__Task to complete__
Scan the records for "suivant". Show the matching lines.

__Data provided__
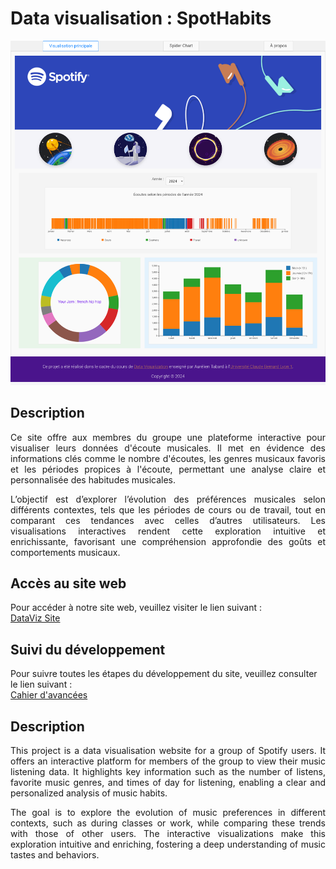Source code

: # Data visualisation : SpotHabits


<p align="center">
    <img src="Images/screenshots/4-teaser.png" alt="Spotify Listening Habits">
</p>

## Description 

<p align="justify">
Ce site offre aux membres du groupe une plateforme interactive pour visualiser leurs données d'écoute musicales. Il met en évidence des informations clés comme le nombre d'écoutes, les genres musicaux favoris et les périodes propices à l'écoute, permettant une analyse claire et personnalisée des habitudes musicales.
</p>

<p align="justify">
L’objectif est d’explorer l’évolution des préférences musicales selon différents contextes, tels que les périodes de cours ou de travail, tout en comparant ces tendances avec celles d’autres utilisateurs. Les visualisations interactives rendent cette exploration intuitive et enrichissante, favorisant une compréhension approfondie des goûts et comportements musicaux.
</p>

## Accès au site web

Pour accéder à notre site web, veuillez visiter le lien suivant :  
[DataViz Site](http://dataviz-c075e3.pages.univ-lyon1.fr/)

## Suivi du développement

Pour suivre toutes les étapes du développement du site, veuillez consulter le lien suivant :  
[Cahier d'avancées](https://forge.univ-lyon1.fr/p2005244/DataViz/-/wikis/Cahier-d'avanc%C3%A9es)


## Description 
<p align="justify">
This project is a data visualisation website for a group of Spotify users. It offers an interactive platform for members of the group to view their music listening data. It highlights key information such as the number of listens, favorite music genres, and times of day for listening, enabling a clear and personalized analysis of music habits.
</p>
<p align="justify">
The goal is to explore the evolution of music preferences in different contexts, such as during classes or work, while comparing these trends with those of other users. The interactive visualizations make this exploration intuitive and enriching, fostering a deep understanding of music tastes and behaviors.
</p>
--
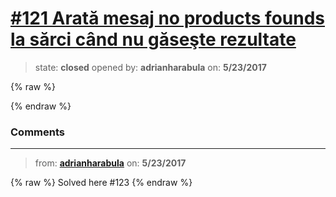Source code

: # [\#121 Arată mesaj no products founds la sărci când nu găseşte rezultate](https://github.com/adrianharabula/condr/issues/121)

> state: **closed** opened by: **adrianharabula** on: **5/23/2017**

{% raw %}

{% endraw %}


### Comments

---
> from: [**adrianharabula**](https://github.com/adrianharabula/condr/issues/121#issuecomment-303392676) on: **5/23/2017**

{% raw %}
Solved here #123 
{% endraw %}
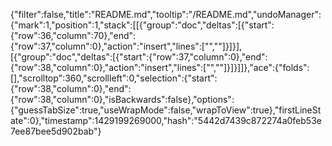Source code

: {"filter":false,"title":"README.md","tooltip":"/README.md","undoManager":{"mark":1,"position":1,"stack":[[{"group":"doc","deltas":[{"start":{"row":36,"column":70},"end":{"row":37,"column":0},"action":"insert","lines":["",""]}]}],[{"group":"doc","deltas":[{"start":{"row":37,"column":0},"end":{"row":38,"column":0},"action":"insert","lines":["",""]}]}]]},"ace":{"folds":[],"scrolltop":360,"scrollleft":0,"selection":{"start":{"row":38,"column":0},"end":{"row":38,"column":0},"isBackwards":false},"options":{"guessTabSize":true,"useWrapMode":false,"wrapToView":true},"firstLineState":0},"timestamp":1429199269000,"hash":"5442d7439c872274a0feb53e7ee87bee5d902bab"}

__Answer space__
Pour accéder à notre site web, veuillez visiter le lien suivant :  
Pour suivre toutes les étapes du développement du site, veuillez consulter le lien suivant :  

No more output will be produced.